═════ EXTRACTED INFORMATION

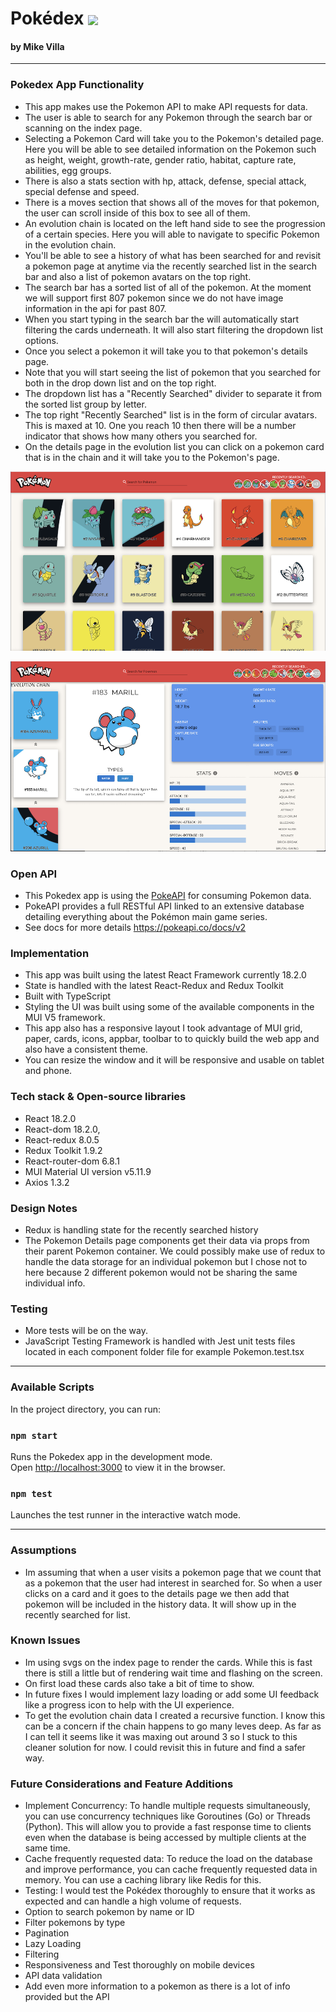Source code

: # Pokédex <img src="https://user-images.githubusercontent.com/24237865/83422649-d1b1d980-a464-11ea-8c91-a24fdf89cd6b.png" align="center" width="12%"/>

#### by Mike Villa

* * *

###  Pokedex App Functionality
* This app makes use the Pokemon API to make API requests for data.
* The user is able to search for any Pokemon through the search bar or scanning on the index page.
* Selecting a Pokemon Card will take you to the Pokemon's detailed page. Here you will be able to see detailed information on the Pokemon such as height, weight, growth-rate, gender ratio, habitat, capture rate, abilities, egg groups.
* There is also a stats section with hp, attack, defense, special attack, special defense and speed. 
* There is a moves section that shows all of the moves for that pokemon, the user can scroll inside of this box to see all of them.
* An evolution chain is located on the left hand side to see the progression of a certain species. Here you will able to navigate to specific Pokemon in the evolution chain.
* You'll be able to see a history of what has been searched for and revisit a pokemon page at anytime via the recently searched list in the search bar and also a list of pokemon avatars on the top right.
* The search bar has a sorted list of all of the pokemon. At the moment we will support first 807 pokemon since we do not have image information in the api for past 807.
* When you start typing in the search bar the will automatically start filtering the cards underneath. It will also start filtering the dropdown list options.
* Once you select a pokemon it will take  you to that pokemon's details page.
* Note that you will start seeing the list of pokemon that you searched for both in the drop down list and on the top right.
* The dropdown list has a "Recently Searched" divider to separate it from the sorted list group by letter. 
* The top right "Recently Searched" list is in the form of circular avatars. This is maxed at 10. One you reach 10 then there will be a number indicator that shows how many others you searched for.
* On the details page in the evolution list you can click on a pokemon card that is in the chain and it will take you to the Pokemon's page.

![Alt text](./public/img/pokemon_index_page.png?raw=true)

![Alt text](./public/img/183_details_page.png?raw=true)

### Open API

* This Pokedex app is using the [PokeAPI](https://pokeapi.co/) for consuming Pokemon data.<br>
* PokeAPI provides a full RESTful API linked to an extensive database detailing everything about the Pokémon main game series.
* See docs for more details https://pokeapi.co/docs/v2

### Implementation
* This app was built using the latest React Framework currently 18.2.0
* State is handled with the latest React-Redux and Redux Toolkit
* Built with TypeScript
* Styling the UI was built using some of the available components in the MUI V5 framework.
* This app also has a responsive layout I took advantage of MUI grid, paper, cards, icons, appbar, toolbar to to quickly build the web app  and also have a consistent theme.
* You can resize the window and it will be responsive and usable on tablet and phone.


### Tech stack & Open-source libraries
* React 18.2.0
* React-dom 18.2.0,
* React-redux 8.0.5
* Redux Toolkit 1.9.2
* React-router-dom 6.8.1
* MUI Material UI version v5.11.9 
* Axios 1.3.2

### Design Notes
* Redux is handling state for the recently searched history
* The Pokemon Details page components get their data via props from their parent Pokemon container. We could possibly make use of redux to handle the data storage for an individual pokemon but I chose not to here because 2 different pokemon would not be sharing the same individual info.

### Testing
* More tests will be on the way.
* JavaScript Testing Framework is handled with Jest unit tests files located in each component folder file for example Pokemon.test.tsx

* * *

### Available Scripts

In the project directory, you can run:

### `npm start`

Runs the Pokedex app in the development mode.\
Open [http://localhost:3000](http://localhost:3000) to view it in the browser.


### `npm test`

Launches the test runner in the interactive watch mode.


* * *

### Assumptions

* Im assuming that when a user visits a pokemon page that we count that as a pokemon that the user had interest in searched for. So when a user clicks on a card and it goes to the details page we then add that pokemon will be included in the history data. It will show up in the recently searched for list.

### Known Issues
* Im using svgs on the index page to render the cards. While this is fast there is still a little but of rendering wait time and flashing on the screen.
* On first load these cards also take a bit of time to show.
* In future fixes I would implement lazy loading or add some UI feedback like a progress icon to help with the UI experience.
* To get the evolution chain data I created a recursive function. I know this can be a concern if the chain happens to go many leves deep. As far as I can tell it seems like it was maxing out around 3 so I stuck to this cleaner solution for now. I could revisit this in future and find a safer way.

### Future Considerations and Feature Additions

* Implement Concurrency: To handle multiple requests simultaneously, you can use concurrency techniques like Goroutines (Go) or Threads (Python). This will allow you to provide a fast response time to clients even when the database is being accessed by multiple clients at the same time.
* Cache frequently requested data: To reduce the load on the database and improve performance, you can cache frequently requested data in memory. You can use a caching library like Redis for this.
* Testing: I would test the Pokédex thoroughly to ensure that it works as expected and can handle a high volume of requests.
* Option to search pokemon by name or ID
* Filter pokemons by type
* Pagination
* Lazy Loading
* Filtering
* Responsiveness and Test thoroughly on mobile devices
* API data validation
* Add even more information to a pokemon as there is a lot of info provided but the API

══════════

### [DIRECTIONS FOR THIS TASK]
In the records above, collect each line with "section".

### [OUTPUT OF THE TASK]
* There is also a stats section with hp, attack, defense, special attack, special defense and speed. 
* There is a moves section that shows all of the moves for that pokemon, the user can scroll inside of this box to see all of them.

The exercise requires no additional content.